Photovoltaics has become a relevant research field that all advanced countries are interested in. Where physics, photochemistry and electrical chemistry overlap, it researches the processes of electric currents' emergence in different materials under the effect of light. Presently, photovoltaics allows scientists from all over the world to discover new possibilities of using solar energy, most of which have to do with using thin-film systems.

ITMO's new Organic Electronics and Photovoltaics Laboratory is not a classical laboratory like those they usually have at different universities. First of all, it is the result of collaboration of different industrial companies and ITMO University; also, other Russian universities contributed to its development.

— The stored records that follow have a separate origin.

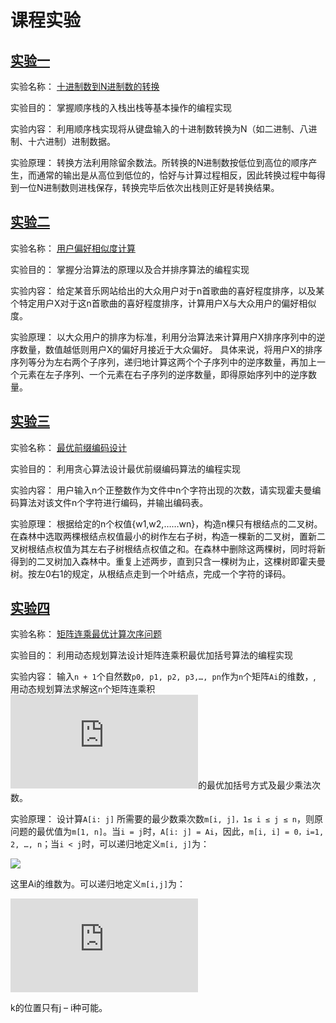 # 课程实验

## [实验一](https://github.com/tangyihengsb/datastructure-algorithms/tree/master/course-experiment/convert-decimal-Ndigit)

实验名称：
  [十进制数到N进制数的转换](https://github.com/tangyihengsb/datastructure-algorithms/tree/master/course-experiment/convert-decimal-Ndigit)
  
实验目的：
  掌握顺序栈的入栈出栈等基本操作的编程实现
  
实验内容：
  利用顺序栈实现将从键盘输入的十进制数转换为N（如二进制、八进制、十六进制）进制数据。
  
实验原理：
  转换方法利用除留余数法。所转换的N进制数按低位到高位的顺序产生，而通常的输出是从高位到低位的，恰好与计算过程相反，因此转换过程中每得到一位N进制数则进栈保存，转换完毕后依次出栈则正好是转换结果。

## [实验二](https://github.com/tangyihengsb/datastructure-algorithms/tree/master/course-experiment/compute-usr-similarity)

实验名称：
  [用户偏好相似度计算](https://github.com/tangyihengsb/datastructure-algorithms/tree/master/course-experiment/compute-usr-similarity)
  
实验目的：
  掌握分治算法的原理以及合并排序算法的编程实现
  
实验内容：
  给定某音乐网站给出的大众用户对于n首歌曲的喜好程度排序，以及某个特定用户X对于这n首歌曲的喜好程度排序，计算用户X与大众用户的偏好相似度。

实验原理：
  以大众用户的排序为标准，利用分治算法来计算用户X排序序列中的逆序数量，数值越低则用户X的偏好月接近于大众偏好。
  具体来说，将用户X的排序序列等分为左右两个子序列，递归地计算这两个个子序列中的逆序数量，再加上一个元素在左子序列、一个元素在右子序列的逆序数量，即得原始序列中的逆序数量。

## [实验三](https://github.com/tangyihengsb/datastructure-algorithms/tree/master/course-experiment/design-optimal-prefix-code)

实验名称：
  [最优前缀编码设计](https://github.com/tangyihengsb/datastructure-algorithms/tree/master/course-experiment/design-optimal-prefix-code)
  
实验目的：
  利用贪心算法设计最优前缀编码算法的编程实现
  
实验内容：
  用户输入n个正整数作为文件中n个字符出现的次数，请实现霍夫曼编码算法对该文件n个字符进行编码，并输出编码表。
  
实验原理：
  根据给定的n个权值{w1,w2,……wn}，构造n棵只有根结点的二叉树。在森林中选取两棵根结点权值最小的树作左右子树，构造一棵新的二叉树，置新二叉树根结点权值为其左右子树根结点权值之和。在森林中删除这两棵树，同时将新得到的二叉树加入森林中。重复上述两步，直到只含一棵树为止，这棵树即霍夫曼树。按左0右1的规定，从根结点走到一个叶结点，完成一个字符的译码。


## [实验四](https://github.com/tangyihengsb/datastructure-algorithms/tree/master/course-experiment/matrix-chain-multiply)

实验名称：
  [矩阵连乘最优计算次序问题](https://github.com/tangyihengsb/datastructure-algorithms/tree/master/course-experiment/matrix-chain-multiply)

实验目的：
  利用动态规划算法设计矩阵连乘积最优加括号算法的编程实现
  
实验内容：
  输入`n + 1`个自然数`p0, p1, p2, p3,…, pn`作为`n`个矩阵`Ai`的维数，, 用动态规划算法求解这`n`个矩阵连乘积![](https://latex.codecogs.com/png.latex?%5Cfn_cs%20A%20%3D%20A_1%5Ctimes%20A_2%20%5Ctimes%20%5Ccdots%20%5Ctimes%20A_n)的最优加括号方式及最少乘法次数。
    
实验原理：
  设计算`A[i: j]` 所需要的最少数乘次数`m[i, j]，1≤ i ≤ j ≤ n`，则原问题的最优值为`m[1, n]`。当`i = j`时，`A[i: j] = Ai`，因此，`m[i, i] = 0，i=1, 2, …, n`；当`i < j`时，可以递归地定义`m[i, j]`为：
  
![](https://latex.codecogs.com/gif.latex?\fn_cs&space;m[i,j]=m[i][k]&plus;m[k&plus;1][j]&plus;p_{i-1}p_kp_j)

这里Ai的维数为。可以递归地定义`m[i,j]`为：

![](https://latex.codecogs.com/png.latex?%5Cfn_cs%20m%5Bi%2Cj%5D%3D%20%5Cbegin%7Bcases%7D%20%26%200%20%5Ctext%7B%20%2C%20if%20%7D%20i%3Dj%20%5C%5C%20%26%20m%5Bi%5D%5Bk%5D&plus;m%5Bk&plus;1%5D%5Bj%5D&plus;p_%7Bi-1%7Dp_kp_j%20%5Ctext%7B%20%2C%20if%20%7D%20i%3Cj%20%5Cend%7Bcases%7D)

k的位置只有j – i种可能。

The laboratory's main goal is to conduct R&D in the field of organic electronics and photovoltaic materials and devices. Highly competent specialists took part in designing the laboratory - for instance, Dmitry Parashuk from Moscow State University, who came to the project about a year ago and now provides for the laboratory's science and technology maintenance.

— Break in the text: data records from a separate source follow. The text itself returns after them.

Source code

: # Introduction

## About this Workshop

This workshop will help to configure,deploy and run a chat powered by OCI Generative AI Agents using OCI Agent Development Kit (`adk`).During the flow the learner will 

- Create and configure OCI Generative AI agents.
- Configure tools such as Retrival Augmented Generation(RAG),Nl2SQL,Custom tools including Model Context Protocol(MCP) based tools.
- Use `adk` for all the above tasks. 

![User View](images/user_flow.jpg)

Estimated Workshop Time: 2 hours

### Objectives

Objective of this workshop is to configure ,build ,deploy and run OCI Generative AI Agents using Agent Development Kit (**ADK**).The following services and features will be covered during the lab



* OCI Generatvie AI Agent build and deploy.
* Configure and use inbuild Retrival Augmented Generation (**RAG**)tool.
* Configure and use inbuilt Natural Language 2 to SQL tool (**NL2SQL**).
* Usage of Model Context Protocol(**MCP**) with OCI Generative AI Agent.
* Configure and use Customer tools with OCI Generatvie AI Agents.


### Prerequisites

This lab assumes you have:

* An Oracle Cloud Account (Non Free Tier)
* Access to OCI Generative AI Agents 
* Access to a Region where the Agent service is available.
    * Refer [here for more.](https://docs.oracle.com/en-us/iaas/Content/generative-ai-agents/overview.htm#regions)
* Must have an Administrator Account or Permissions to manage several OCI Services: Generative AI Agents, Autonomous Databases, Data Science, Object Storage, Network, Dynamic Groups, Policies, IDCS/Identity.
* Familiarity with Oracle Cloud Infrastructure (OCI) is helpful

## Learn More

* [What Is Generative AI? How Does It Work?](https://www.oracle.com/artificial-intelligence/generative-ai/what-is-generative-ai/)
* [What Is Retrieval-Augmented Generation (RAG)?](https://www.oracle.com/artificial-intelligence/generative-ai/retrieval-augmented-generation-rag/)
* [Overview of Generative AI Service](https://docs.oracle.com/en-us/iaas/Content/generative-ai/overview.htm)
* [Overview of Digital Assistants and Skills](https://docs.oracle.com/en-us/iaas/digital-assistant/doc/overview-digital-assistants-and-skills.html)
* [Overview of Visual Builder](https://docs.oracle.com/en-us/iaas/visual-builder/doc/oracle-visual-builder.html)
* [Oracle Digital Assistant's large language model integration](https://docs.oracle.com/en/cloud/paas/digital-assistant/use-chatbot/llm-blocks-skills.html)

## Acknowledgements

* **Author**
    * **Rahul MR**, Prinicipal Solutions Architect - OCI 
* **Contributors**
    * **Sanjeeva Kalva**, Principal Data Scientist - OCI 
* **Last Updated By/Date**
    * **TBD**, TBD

"This is the first project in the field of photovoltaics and organic electronics that is being conducted in collaboration with industrial companies. What’s more, it has to do with not just any kind of photovoltaics, but thin-film photovoltaics in particular, which will then be used in such promising fields of technology as organic electronics and embedded photovoltaics. This is a new research field, which is why it is so important for ITMO to take part in working on such projects - the university has never done that before," says Viktoria Zheltova, director of ITMO's Engineering Center.

In general, the Laboratory focuses on the following fields: chemistry of liquids, coating and characterization. The laboratory is equipped with devices for spectroscopic measurements, as well as several MBRAUN workstations with vacuum cameras.

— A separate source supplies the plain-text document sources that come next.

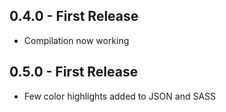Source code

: ## 0.4.0 - First Release
* Compilation now working

## 0.5.0 - First Release
* Few color highlights added to JSON and SASS

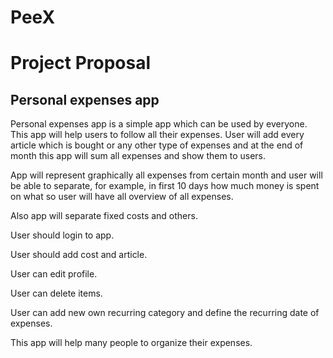 # PeeX
# Project Proposal
## Personal expenses app

Personal expenses app is a simple app which can be used by everyone. This app will help users to follow all their expenses. User will add every article which is bought or any other type of expenses and at the end of month this app will sum all expenses and show them to users.

App will represent graphically all expenses from certain month and user will be able to separate, for example, in first 10 days how much money is spent on what so user will have all overview of all expenses.

Also app will separate fixed costs and others.

User should login to app.

User should add cost and article.

User can edit profile.

User can delete items.

User can add new own recurring category and define the recurring date of expenses.

This app will help many people to organize their expenses.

The new laboratory is also an example of an effective use of the university's resources. In the beginning of the year, the space now occupied by the laboratory was an old gym. In just four months, the organizers turned it into a multi-functional scientific environment.

"The main idea is that students and researchers who work here would have access to a full production cycle - from raw materials to the end product. Thus, the students will learn all of its stages. As of now, there are few organic electronics laboratories in Russia capable of this -  the laboratory at Moscow State University, and the ones in Skoltech and Chernogolovka. There is something similar in Novosibirsk as well, yet that one does not feature a full production cycle. So, the major photovoltaic laboratories are concentrated around the capital. The new laboratory will be the first in St. Petersburg, though, naturally, there are already scientists who focus on organic electronics here. The field is really promising, as the application range is very wide: organic electronics devices, sensors and biosensors, devices for detecting X-radiation, fingerprint scanners and many more," explains Dmitriy Parashuk.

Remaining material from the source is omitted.